It is important that the 100 mK trap electrodes and the solenoid that produces the magnetic field for the trap be mechanically coupled so that a trapped particle and the magnetic field can only move together. This is accomplished here by supporting the 100 mK trap directly on the 4.2 K superconducting solenoid. The trap hangs below most of the dilution refrigerator on a heat link that flexes as the trap container settles down upon the form on which the solenoid is wound.

The first cryogenic challenge is to avoid quenching the superconducting solenoid when a warm trap apparatus is initially inserted. This is crucial insofar as the field stability required for the precise measurement is only attained if the superconducting solenoid is kept at its 4.2 K operating temperature for months. Inserting a warm trap apparatus into the solenoid must be done so as to cool the trap and dilution refrigerator to 4.2 K before they make contact with the 4.2 K solenoid. Otherwise, the solenoid will quench, and only long after the solenoid is re-energized will the needed time stability of the field be restored.

The trap and dilution refrigerator are slowly lowered into the large helium dewar that contains the superconducting solenoid over about 4 h. During this time, the cold helium gas that boils off from the liquid helium cools the trap from room temperature to 4.2 K. It is critical that no air be allowed into the dewar during the insertion. Otherwise, the paramagnetic oxygen ice that builds up within the bore of the solenoid can both keep the trap and IVC from being fully inserted and also reduce the magnetic field homogeneity. The procedure employs the use of a cryogenic o-ring and sliding seal, surrounded by a large plastic glove-bag.
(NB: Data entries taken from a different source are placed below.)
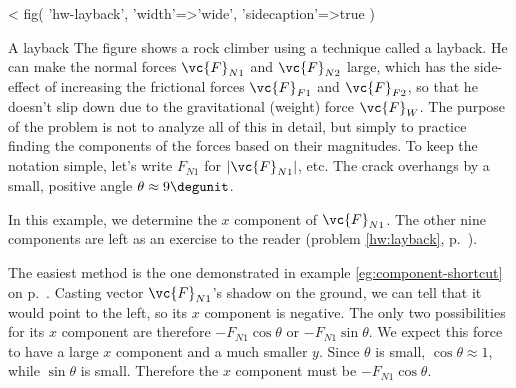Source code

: <%
  fig(
    'hw-layback',
    {
      'width'=>'wide',
      'sidecaption'=>true
    }
  )

\begin{eg}{A layback}\label{eg:layback}
The figure shows a rock climber 
using a technique called a layback. He can make the normal forces
$\vc{F}_{N1}$ and $\vc{F}_{N2}$ large, which has the side-effect of increasing
the frictional forces $\vc{F}_{F1}$ and $\vc{F}_{F2}$, so that he doesn't slip
down due to the gravitational (weight) force $\vc{F}_W$. The purpose of the
problem is not to analyze all of this in detail, but simply to practice
finding the components of the forces based on their magnitudes.
To keep the notation simple, let's write $F_{N1}$ for 
$|\vc{F}_{N1}|$, etc. The crack overhangs by a small, positive angle $\theta\approx9\degunit$.

In this example, we 
 determine the
$x$ component of $\vc{F}_{N1}$. The other nine components are left as an exercise to
the reader (problem \ref{hw:layback}, p.~\pageref{hw:layback}).

The easiest method is the one demonstrated in example \ref{eg:component-shortcut}
on p.~\pageref{eg:component-shortcut}. Casting vector $\vc{F}_{N1}$'s shadow on the ground,
we can tell that it would point to the left, so its $x$ component is
negative. The only two possibilities for its $x$ component are therefore
$-F_{N1}\cos\theta$ or $-F_{N1}\sin\theta$. We expect this force to have
a large $x$ component and a much smaller $y$. Since $\theta$ is small,
$\cos\theta\approx 1$, while $\sin\theta$ is small. Therefore
the $x$ component must be $-F_{N1}\cos\theta$.
\end{eg}

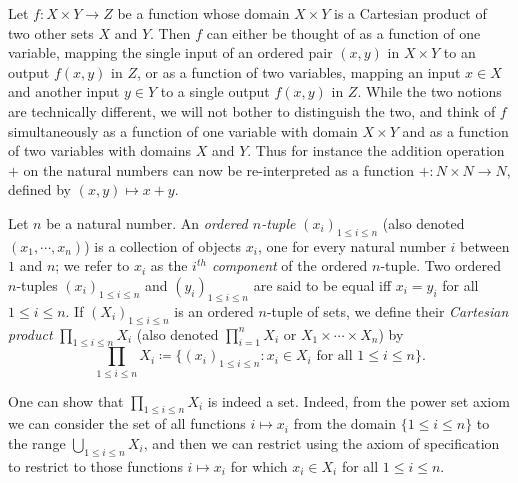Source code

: \begin{note}
Let \(f : X \times Y \to Z\) be a function whose domain \(X \times Y\) is a Cartesian product of two other sets \(X\) and \(Y\).
Then \(f\) can either be thought of as a function of one variable, mapping the single input of an ordered pair \((x, y)\) in \(X \times Y\) to an output \(f(x, y)\) in \(Z\), or as a function of two variables, mapping an input \(x \in X\) and another input \(y \in Y\) to a single output \(f(x, y)\) in \(Z\).
While the two notions are technically different, we will not bother to distinguish the two, and think of \(f\) simultaneously as a function of one variable with domain \(X \times Y\) and as a function of two variables with domains \(X\) and \(Y\).
Thus for instance the addition operation \(+\) on the natural numbers can now be re-interpreted as a function \(+ : N \times N \to N\), defined by \((x, y) \mapsto x + y\).
\end{note}

\setcounter{theorem}{6}
\begin{definition}\label{3.5.7}
Let \(n\) be a natural number.
An \emph{ordered \(n\)-tuple} \((x_i)_{1 \leq i \leq n}\) (also denoted \((x_1, \cdots, x_n)\)) is a collection of objects \(x_i\), one for every natural number \(i\) between \(1\) and \(n\);
we refer to \(x_i\) as the \emph{\(i^{th}\) component} of the ordered \(n\)-tuple.
Two ordered \(n\)-tuples \((x_i)_{1 \leq i \leq n}\) and \((y_i)_{1 \leq i \leq n}\) are said to be equal iff \(x_i = y_i\) for all \(1 \leq i \leq n\).
If \((X_i)_{1 \leq i \leq n}\) is an ordered \(n\)-tuple of sets, we define their \emph{Cartesian product} \(\prod_{1 \leq i \leq n} X_i\) (also denoted \(\prod_{i=1}^n X_i\) or \(X_1 \times \cdots \times X_n\)) by
\[
    \prod_{1 \leq i \leq n} X_i \coloneqq \{(x_i)_{1 \leq i \leq n} : x_i \in X_i \text{ for all } 1 \leq i \leq n\}.
\]
\end{definition}

\begin{remark}\label{3.5.8}
One can show that \(\prod_{1 \leq i \leq n} X_i\) is indeed a set.
Indeed, from the power set axiom we can consider the set of all functions \(i \mapsto x_i\) from the domain \(\{1 \leq i \leq n\}\) to the range \(\bigcup_{1 \leq i \leq n} X_i\), and then we can restrict using the axiom of specification to restrict to those functions \(i \mapsto x_i\) for which \(x_i \in X_i\) for all \(1 \leq i \leq n\).
\end{remark}

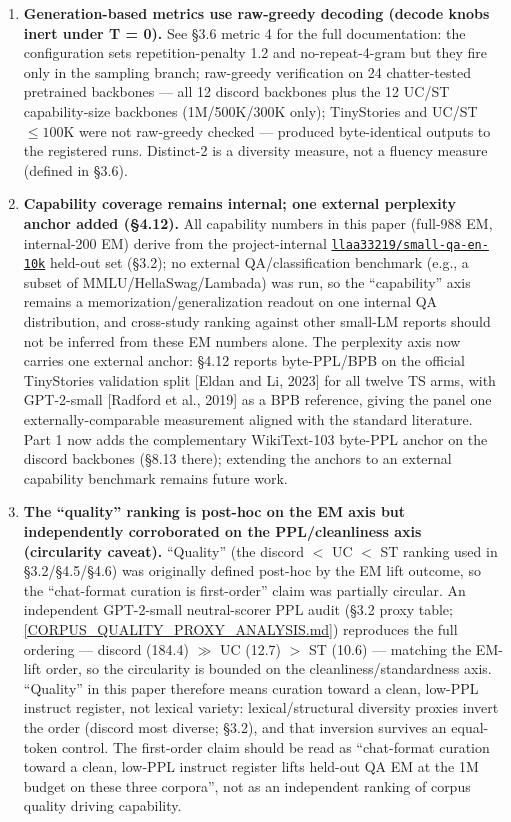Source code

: \documentclass[11pt]{article}
\begin{document}
\begin{enumerate}
  \item \textbf{Generation-based metrics use raw-greedy decoding (decode knobs inert under T = 0).} See \S3.6 metric 4 for the full documentation: the configuration sets repetition-penalty 1.2 and no-repeat-4-gram but they fire only in the sampling branch; raw-greedy verification on 24 chatter-tested pretrained backbones --- all 12 discord backbones plus the 12 UC/ST capability-size backbones (1M/500K/300K only); TinyStories and UC/ST $\leq 100$K were not raw-greedy checked --- produced byte-identical outputs to the registered runs. Distinct-2 is a diversity measure, not a fluency measure (defined in \S3.6).

  \item \textbf{Capability coverage remains internal; one external perplexity anchor added (\S4.12).} All capability numbers in this paper (full-988 EM, internal-200 EM) derive from the project-internal \href{https://huggingface.co/datasets/llaa33219/small-qa-en-10k}{\texttt{llaa33219/small-qa-en-10k}} held-out set (\S3.2); no external QA/classification benchmark (e.g., a subset of MMLU/HellaSwag/Lambada) was run, so the ``capability'' axis remains a memorization/generalization readout on one internal QA distribution, and cross-study ranking against other small-LM reports should not be inferred from these EM numbers alone. The perplexity axis now carries one external anchor: \S4.12 reports byte-PPL/BPB on the official TinyStories validation split [Eldan and Li, 2023] for all twelve TS arms, with GPT-2-small [Radford et al., 2019] as a BPB reference, giving the panel one externally-comparable measurement aligned with the standard literature. Part 1 now adds the complementary WikiText-103 byte-PPL anchor on the discord backbones (\S8.13 there); extending the anchors to an external capability benchmark remains future work.

  \item \textbf{The ``quality'' ranking is post-hoc on the EM axis but independently corroborated on the PPL/cleanliness axis (circularity caveat).} ``Quality'' (the discord $<$ UC $<$ ST ranking used in \S3.2/\S4.5/\S4.6) was originally defined post-hoc by the EM lift outcome, so the ``chat-format curation is first-order'' claim was partially circular. An independent GPT-2-small neutral-scorer PPL audit (\S3.2 proxy table; \href{https://github.com/llaa33219/MicroMixer-4/blob/4bb630413dfa58ef3141291e121ab8c006d03235/CORPUS_QUALITY_PROXY_ANALYSIS.md}{[CORPUS\_QUALITY\_PROXY\_ANALYSIS.md]}) reproduces the full ordering --- discord (184.4) $\gg$ UC (12.7) $>$ ST (10.6) --- matching the EM-lift order, so the circularity is bounded on the cleanliness/standardness axis. ``Quality'' in this paper therefore means curation toward a clean, low-PPL instruct register, not lexical variety: lexical/structural diversity proxies invert the order (discord most diverse; \S3.2), and that inversion survives an equal-token control. The first-order claim should be read as ``chat-format curation toward a clean, low-PPL instruct register lifts held-out QA EM at the 1M budget on these three corpora'', not as an independent ranking of corpus quality driving capability.


\end{enumerate}
\end{document}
A small continuous flow of helium gas prevents air from entering the cold volume of the apparatus.

Once the vacuum enclosure for the trap rests mechanically upon the 4.2 K solenoid, it is cooled from 4.2 K to 100 mK by turning on the dilution refrigerator. The mechanical supports are carbon fiber posts with a very low thermal conductivity. The conduction and radiation losses of the 100 mK vacuum container for the trap are small compared to the 330 μW that the dilution refrigerator (JDR-500 from Janis Research Company) is rated to sink at 100 mK.

The second cryogenic challenge is that liquid helium consumption has become prohibitively expensive for a dewar of this size given the significant price increases for liquid helium in recent years. When the dilution refrigerator is operating, it boils off about 19 ± 1.5 l of liquid helium per day, along with about 24 ± 3 l of liquid nitrogen per day. The helium consumption drops to about 9 ± 1.5 l/day when the refrigerator and trap are removed to be worked on. The expense is considerable given that the dilution refrigerator must run for many months without stopping to make the precise magnetic moment measurements.

Replacing the nitrogen and helium reservoirs by a pulse tube refrigerator is possible in principle but this replacement could cause significant vibration that could affect our measurements despite the solenoid and trap being mechanically connected. Instead, we installed a helium reliquefier (Cryomech PT415 with a remote motor) that turns the cold helium gas that evaporates from the liquid helium back into liquid helium. When the helium reliquefier system is running, there is essentially no net liquid helium boiled off from the apparatus. This reliquefier does include a pulse tube refrigerator but there is some mechanical isolation from the trap and it should be possible to turn it off during the most sensitive parts of precise measurements.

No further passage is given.